Robot Localisation Flashcards
What is a pose
Combination of position and orientation (i,j,t)
What is the problem of robot localisation?
Ensuring the degrees of belief about its location give it as much information as possible
The collections of positions form a…
partition
How can we work out L_(i,j)?
(sum t)L_(i,j,t)
How can we work out L_t?
(sum i) (sum j) L_(i,j,t)
How do we encode the robot’s state of mind?
Probability distribution
What algorithms do we need to devise for assigning the relevant degrees of belief?
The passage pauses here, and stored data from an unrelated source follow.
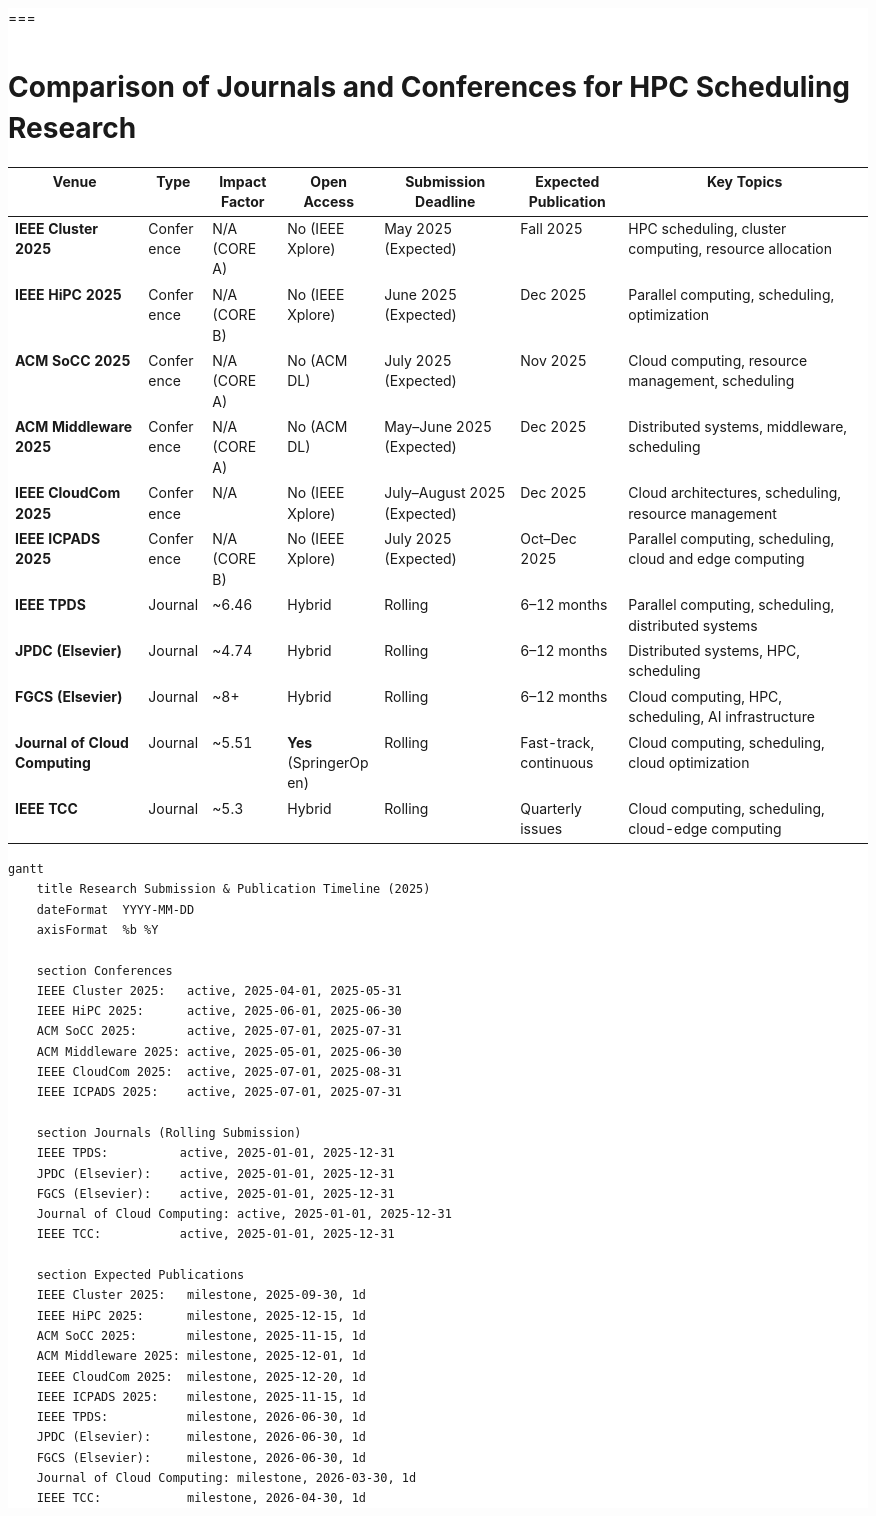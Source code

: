 ===

# Comparison of Journals and Conferences for HPC Scheduling Research

| Venue | Type | Impact Factor | Open Access | Submission Deadline | Expected Publication | Key Topics |
|----------------------------|----------|--------------|-------------|-------------------|----------------|-------------------------------------------------|
| **IEEE Cluster 2025** | Conference | N/A (CORE A) | No (IEEE Xplore) | May 2025 (Expected) | Fall 2025 | HPC scheduling, cluster computing, resource allocation |
| **IEEE HiPC 2025** | Conference | N/A (CORE B) | No (IEEE Xplore) | June 2025 (Expected) | Dec 2025 | Parallel computing, scheduling, optimization |
| **ACM SoCC 2025** | Conference | N/A (CORE A) | No (ACM DL) | July 2025 (Expected) | Nov 2025 | Cloud computing, resource management, scheduling |
| **ACM Middleware 2025** | Conference | N/A (CORE A) | No (ACM DL) | May–June 2025 (Expected) | Dec 2025 | Distributed systems, middleware, scheduling |
| **IEEE CloudCom 2025** | Conference | N/A | No (IEEE Xplore) | July–August 2025 (Expected) | Dec 2025 | Cloud architectures, scheduling, resource management |
| **IEEE ICPADS 2025** | Conference | N/A (CORE B) | No (IEEE Xplore) | July 2025 (Expected) | Oct–Dec 2025 | Parallel computing, scheduling, cloud and edge computing |
| **IEEE TPDS** | Journal | ~6.46 | Hybrid | Rolling | 6–12 months | Parallel computing, scheduling, distributed systems |
| **JPDC (Elsevier)** | Journal | ~4.74 | Hybrid | Rolling | 6–12 months | Distributed systems, HPC, scheduling |
| **FGCS (Elsevier)** | Journal | ~8+ | Hybrid | Rolling | 6–12 months | Cloud computing, HPC, scheduling, AI infrastructure |
| **Journal of Cloud Computing** | Journal | ~5.51 | **Yes** (SpringerOpen) | Rolling | Fast-track, continuous | Cloud computing, scheduling, cloud optimization |
| **IEEE TCC** | Journal | ~5.3 | Hybrid | Rolling | Quarterly issues | Cloud computing, scheduling, cloud-edge computing |

```mermaid
gantt
    title Research Submission & Publication Timeline (2025)
    dateFormat  YYYY-MM-DD
    axisFormat  %b %Y

    section Conferences
    IEEE Cluster 2025:   active, 2025-04-01, 2025-05-31
    IEEE HiPC 2025:      active, 2025-06-01, 2025-06-30
    ACM SoCC 2025:       active, 2025-07-01, 2025-07-31
    ACM Middleware 2025: active, 2025-05-01, 2025-06-30
    IEEE CloudCom 2025:  active, 2025-07-01, 2025-08-31
    IEEE ICPADS 2025:    active, 2025-07-01, 2025-07-31

    section Journals (Rolling Submission)
    IEEE TPDS:          active, 2025-01-01, 2025-12-31
    JPDC (Elsevier):    active, 2025-01-01, 2025-12-31
    FGCS (Elsevier):    active, 2025-01-01, 2025-12-31
    Journal of Cloud Computing: active, 2025-01-01, 2025-12-31
    IEEE TCC:           active, 2025-01-01, 2025-12-31

    section Expected Publications
    IEEE Cluster 2025:   milestone, 2025-09-30, 1d
    IEEE HiPC 2025:      milestone, 2025-12-15, 1d
    ACM SoCC 2025:       milestone, 2025-11-15, 1d
    ACM Middleware 2025: milestone, 2025-12-01, 1d
    IEEE CloudCom 2025:  milestone, 2025-12-20, 1d
    IEEE ICPADS 2025:    milestone, 2025-11-15, 1d
    IEEE TPDS:           milestone, 2026-06-30, 1d
    JPDC (Elsevier):     milestone, 2026-06-30, 1d
    FGCS (Elsevier):     milestone, 2026-06-30, 1d
    Journal of Cloud Computing: milestone, 2026-03-30, 1d
    IEEE TCC:            milestone, 2026-04-30, 1d
```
Assigning initial degrees of belief
Updating belief based upon sensor information
Updating belief in response to its action
How do we assign initial degrees of belief?
Assign all non-occupied poses an equal probability
How do we update the degrees of belief based on sensor information?
p(l_(i,j,t) | o) = p(o | l_(i,j,t))p(l_(i,j,t)) / sum i’,j’,t’ p(o | l_(i’,j’,t’))p(l_(i’,j’,t’))
What sensors does our robot have?
left, right, forward
What does it mean to say a reading is noisy for us?
if the true reading is k, the sensor will return an integer between 0 and 2k, normally distributed with mean k and standard deviation k/3
How do we update the degrees of belief in response to an action?
p(l’(i,j,t) | a_h) = sum i’,j’,t’ p(l’(i,j,t) | l_(i’,j’,t’) and a)p(l_(i’,j’t’))
we get here from:
what we want- p(l’(i,j,t) | a and l(i’,j’,t’))
p(l’(i,j,t) | a_h) = sum i’,j’,t’ p(l’(i,j,t) | l_(i’,j’,t’) and a) p(l_(i’,j’,t’) | a_h)
we know- p(l_(i’,j’,t’) | a_h) = p(l_(i’,j’,t’))